On the content script side, an API should be provided to query this map (document.getLoadingNode(domElementId) or something like that) which returns the DOM node, or null if the id is unused or the node has been removed from the DOM in the meanwhile.
If over this machinery some automagic could match domElementIds and requestIds, enabling loading nodes to be queried directly by requestId, that would might be more elegant, but I suspect the additional complexity, overhead and state would be not worth the effort.
Addons may actually want to inspect the DOM element *before* deciding whether to allow the request to continue.

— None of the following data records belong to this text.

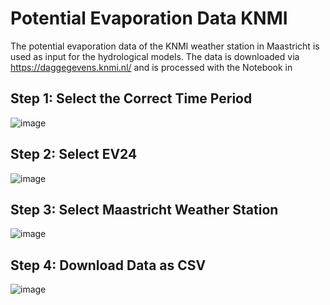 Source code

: # Potential Evaporation Data KNMI

The potential evaporation data of the KNMI weather station in Maastricht is used as input for the hydrological models. The data is downloaded via https://daggegevens.knmi.nl/ and is processed with the Notebook in 

## Step 1: Select the Correct Time Period

![image](https://github.com/DaanIdsinga/MscThesis/assets/144466847/f4b22a93-f35b-492d-a44b-cab29e57e09c)

## Step 2: Select EV24

![image](https://github.com/DaanIdsinga/MscThesis/assets/144466847/fe50c9fa-e255-4ef4-ad44-15275f8f30ba)

## Step 3: Select Maastricht Weather Station

![image](https://github.com/DaanIdsinga/MscThesis/assets/144466847/cbda5913-3e22-4a52-85b5-8ca6030594a4)

## Step 4: Download Data as CSV

![image](https://github.com/DaanIdsinga/MscThesis/assets/144466847/bc7c3213-d801-488a-8401-340b1d5cefe9)
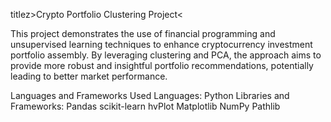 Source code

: titlez>Crypto Portfolio Clustering Project<

This project demonstrates the use of financial programming and unsupervised learning techniques to enhance cryptocurrency investment portfolio assembly. By leveraging clustering and PCA, the approach aims to provide more robust and insightful portfolio recommendations, potentially leading to better market performance.

Languages and Frameworks Used
Languages: Python
Libraries and Frameworks:
Pandas
scikit-learn
hvPlot
Matplotlib
NumPy
Pathlib
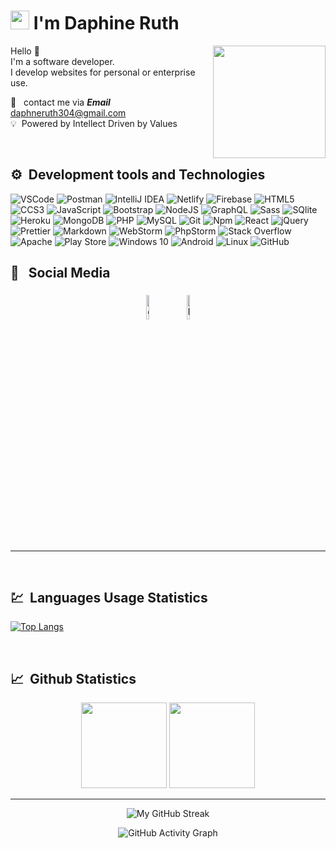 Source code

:  
#  <img src="https://cdn.jsdelivr.net/gh/Th3Wall/assets-cdn/PersonalGithubReadme/HandGreet.gif" width="30px"  />&nbsp;<b>I'm Daphine Ruth </b>

<img align="right" style="height:auto;" alt="" width="180" class="avatar avatar-user width-full border color-bg-primary" src="https://avatars.githubusercontent.com/daphneruth">
<p aligh="left">

  <p>Hello
   👋 </br>
  I'm a software developer.</br>
   I develop websites for personal or enterprise use. 
    
  📱  &nbsp; contact me via ***Email*** <daphneruth304@gmail.com> \
  💡 &nbsp;Powered by Intellect Driven by Values 
</p>
<br>

 <h2>⚙ &nbsp;Development tools and Technologies</h2>
<p>
  <img alt="VSCode" src="https://img.shields.io/badge/-Visual_Studio_Code-0078D4?style=flat-square&logo=visual%20studio%20code&logoColor=white" />
  <img alt="Postman" src="https://img.shields.io/badge/-Postman-FF6C37?style=flat-square&logo=postman&logoColor=white" />
  <img alt="IntelliJ IDEA" src="https://img.shields.io/badge/IntelliJIDEA-000000.svg?style=flat-square&logo=intellij-idea&logoColor=white"/>
  <img alt="Netlify" src="https://img.shields.io/badge/-Netlify-00C7B7?style=flat-square&logo=netlify&logoColor=white" />
  <img alt="Firebase" src="https://img.shields.io/badge/-Firebase-ffca28?style=flat-square&logo=firebase&logoColor=white" />
  <img alt="HTML5" src="https://img.shields.io/badge/-HTML5-E34F26?style=flat-square&logo=html5&logoColor=white" />
  <img alt="CCS3" src="https://img.shields.io/badge/-CCS3-3cae11?style=flat-square&logo=css3&logoColor=white" />
  <img alt="JavaScript" src="https://img.shields.io/badge/-javascript-1AB8AE?style=flat-square&logo=javascript&logoColor=white" />
  <img alt="Bootstrap" src="https://img.shields.io/badge/bootstrap-%23563D7C.svg?style=flat-square&logo=bootstrap&logoColor=white"/>
  <img alt="NodeJS" src="https://img.shields.io/badge/node.js-%2343853D.svg?style=flat-square&logo=node-dot-js&logoColor=white"/>
 <img alt="GraphQL" src="https://img.shields.io/badge/-GraphQL-E10098?style=flat-square&logo=graphql&logoColor=white" />
 <img alt="Sass" src="https://img.shields.io/badge/-Sass-CC6699?style=flat-square&logo=sass&logoColor=white" />
 <img alt="SQlite" src="https://img.shields.io/badge/-SQlite-311C87?style=flat-square&logo=sqlite&logoColor=white" />
  <img alt="Heroku" src="https://img.shields.io/badge/-Heroku-430098?style=flat-square&logo=heroku&logoColor=white" />
  <img alt="MongoDB" src="https://img.shields.io/badge/mongodb-DB33D?style=flat-square&logo=mongodb&logoColor=white"/>
  <img alt="PHP" src="https://img.shields.io/badge/-PHP-995DD8?style=flat-square&logo=php&logoColor=white" />
  <img alt="MySQL" src="https://img.shields.io/badge/mysql-%2300f.svg?style=flat-square&logo=mysql&logoColor=white"/>
  <img alt="Git" src="https://img.shields.io/badge/-Git-F05032?style=flat-square&logo=git&logoColor=white" />
  <img alt="Npm" src="https://img.shields.io/badge/-NPM-CB3837?style=flat-square&logo=npm&logoColor=white" />
  <img alt="React" src="https://img.shields.io/badge/-React-45b8d8?style=flat-square&logo=react&logoColor=white" />
  <img alt="jQuery" src="https://img.shields.io/badge/jquery-%230769AD.svg?style=flat-square&logo=jquery&logoColor=white"/>
  <img alt="Prettier" src="https://img.shields.io/badge/-Prettier-F7B93E?style=flat-square&logo=prettier&logoColor=white" />
  <img alt="Markdown" src="https://img.shields.io/badge/-Markdown-000000?style=flat-square&logo=Markdown&logoColor=white" />
  <img alt="WebStorm" src="https://img.shields.io/badge/-WebStorm-000000?style=flat-square&logo=webstorm&logoColor=white" />
  <img alt="PhpStorm" src="https://img.shields.io/badge/phpstorm-143?style=flat-square&logo=phpstorm&logoColor=black&color=black&labelColor=darkorchid"/>
  <img alt="Stack Overflow" src="https://img.shields.io/badge/-Stackoverflow-FE7A16?style=flat-square&logo=stack-overflow&logoColor=white"/>
  <img alt="Apache" src="https://img.shields.io/badge/apache-%23D42029.svg?style=flat-square&logo=apache&logoColor=white"/>
  <img alt="Play Store" src="https://img.shields.io/badge/Google_Play-414141?style=flat-square&logo=google-play&logoColor=white" />
  <img alt="Windows 10" src="https://img.shields.io/badge/Windows-0078D6?style=flat-square&logo=windows&logoColor=white" />
  <img alt="Android" src="https://img.shields.io/badge/Android-3DDC84?style=flat-square&logo=android&logoColor=white" />
  <img alt="Linux" src="https://img.shields.io/badge/Linux-FCC624?style=flat-square&logo=linux&logoColor=black">
   <img alt="GitHub"  src="https://img.shields.io/badge/github-121213?style=flat-square&logo=github&logoColor=white">
</p>


### <h2>📳 &nbsp; Social Media</h2>

<p align="center">
	<a href="https://github.com/daphneruth" target='_blank'><img alt="github" width="10%" style="padding:5px" src="https://img.icons8.com/clouds/100/000000/github.png"/></a>
	<a href="https://www.linkedin.com/in/daphneruth" target='_blank'><img alt="linkedin" width="10%" style="padding:5px" src="https://img.icons8.com/clouds/100/000000/linkedin.png" /></a>
<!-- 	<a href="https://www.facebook.com/imakash3011/"><img alt="facebook" width="10%" style="padding:5px" src="https://img.icons8.com/clouds/100/000000/facebook-new.png"/></a> -->
<!-- 	<a href="https://www.instagram.com/makau_bn/"><img alt="instagram" width="10%" style="padding:5px" src="https://img.icons8.com/clouds/100/000000/instagram.png"/></a> -->
	<!--<a href="https://twitter.com/daphneruth7" target='_blank'><img alt="twitter" width="10%" style="padding:5px" src="https://img.icons8.com/clouds/100/000000/twitter.png"/></a>-->
	
</p>
<hr/>
<br/>
<h2>💹 &nbsp;Languages Usage Statistics</h2>
<!-- most used languages -->

[![Top Langs](https://github-readme-stats.vercel.app/api/top-langs/?username=daphneruth&layout=compact)](https://github.com/daphneruth)
</p>

<br />
<h2>📈 &nbsp;Github Statistics</h2>

<p  align='center'>
<img  height="137px" src="https://github-readme-stats.vercel.app/api?username=daphneruth&hide_title=true&hide_border=true&show_icons=true&include_all_commits=true&count_private=true&line_height=21&text_color=000&icon_color=000&bg_color=0,ea6161,ffc64d,fffc4d,52fa5a&theme=graywhite" />
	<img height="137px" src="https://github-readme-stats.vercel.app/api/top-langs/?username=daphneruth&hide=html&hide_title=true&hide_border=true&layout=compact&langs_count=8&text_color=000&icon_color=fff&bg_color=0,52fa5a,4dfcff,c64dff&theme=graywhite" />
</p>
 
<hr>
<span align="center">

![My GitHub Streak](https://github-readme-streak-stats.herokuapp.com?user=daphneruth&hide_border=true&theme=black-ice&background=black&stroke=00E6FE)
</span>
<br>

![GitHub Activity Graph](https://activity-graph.herokuapp.com/graph?username=daphneruth&bg_color=000000&color=4fff67&line=4fff67&point=ffffff&area=true&hide_border=true) 


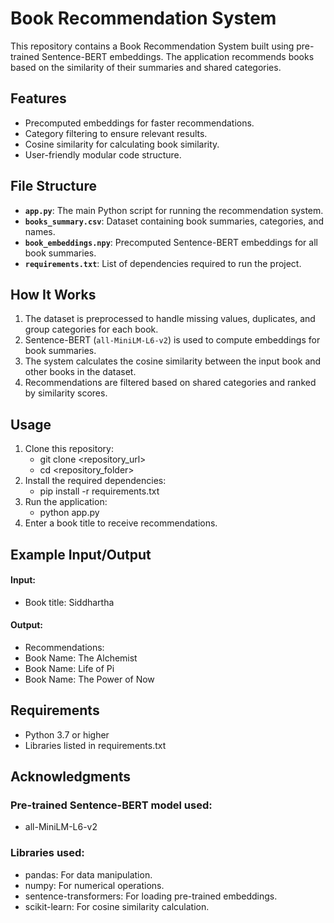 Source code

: # Book Recommendation System

This repository contains a Book Recommendation System built using pre-trained Sentence-BERT embeddings. The application recommends books based on the similarity of their summaries and shared categories.

## Features
- Precomputed embeddings for faster recommendations.
- Category filtering to ensure relevant results.
- Cosine similarity for calculating book similarity.
- User-friendly modular code structure.

## File Structure
- **`app.py`**: The main Python script for running the recommendation system.
- **`books_summary.csv`**: Dataset containing book summaries, categories, and names.
- **`book_embeddings.npy`**: Precomputed Sentence-BERT embeddings for all book summaries.
- **`requirements.txt`**: List of dependencies required to run the project.

## How It Works
1. The dataset is preprocessed to handle missing values, duplicates, and group categories for each book.
2. Sentence-BERT (`all-MiniLM-L6-v2`) is used to compute embeddings for book summaries.
3. The system calculates the cosine similarity between the input book and other books in the dataset.
4. Recommendations are filtered based on shared categories and ranked by similarity scores.

## Usage
1. Clone this repository:
   - git clone <repository_url>
   - cd <repository_folder>
2. Install the required dependencies:
   - pip install -r requirements.txt
3. Run the application:
   - python app.py
4. Enter a book title to receive recommendations.

## Example Input/Output
#### Input:
- Book title: Siddhartha

#### Output:
- Recommendations:
- Book Name: The Alchemist
- Book Name: Life of Pi
- Book Name: The Power of Now

## Requirements
- Python 3.7 or higher
- Libraries listed in requirements.txt

## Acknowledgments
### Pre-trained Sentence-BERT model used: 
- all-MiniLM-L6-v2

### Libraries used:
- pandas: For data manipulation.
- numpy: For numerical operations.
- sentence-transformers: For loading pre-trained embeddings.
- scikit-learn: For cosine similarity calculation.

Just attaching IDs leads to a lot of round trip times because the addon would have send messages back to the content script to inspect the DOM node and then send yet another message back up to resume or cancel the suspended request.

There are two use-cases for access to the DOM node triggering a request:

a) annotating the DOM with information about the request, most commonly that it has been blocked. this can happen some point *after* the request has reached its final state.
b) gathering additional information about the page state in general and the Node in particular *before* deciding whether the request should be allowed to go forward

Both require scripts touching the content anyway. It would seem more efficient to have those callbacks executed in the content script environment.
webextensions: --- → ?
Blocks: 1331463
In email discussion with :andym CCed, :kmag wrote:

"Providing a unique ID for the loading elements is probably the best solution [to enable extensions-managed Click2Play features]. We already get a reference to the element when we create the loadInfo. The only other realistic option I can think of would be to provide a CSS or XPath path to the element, but that has obvious drawbacks.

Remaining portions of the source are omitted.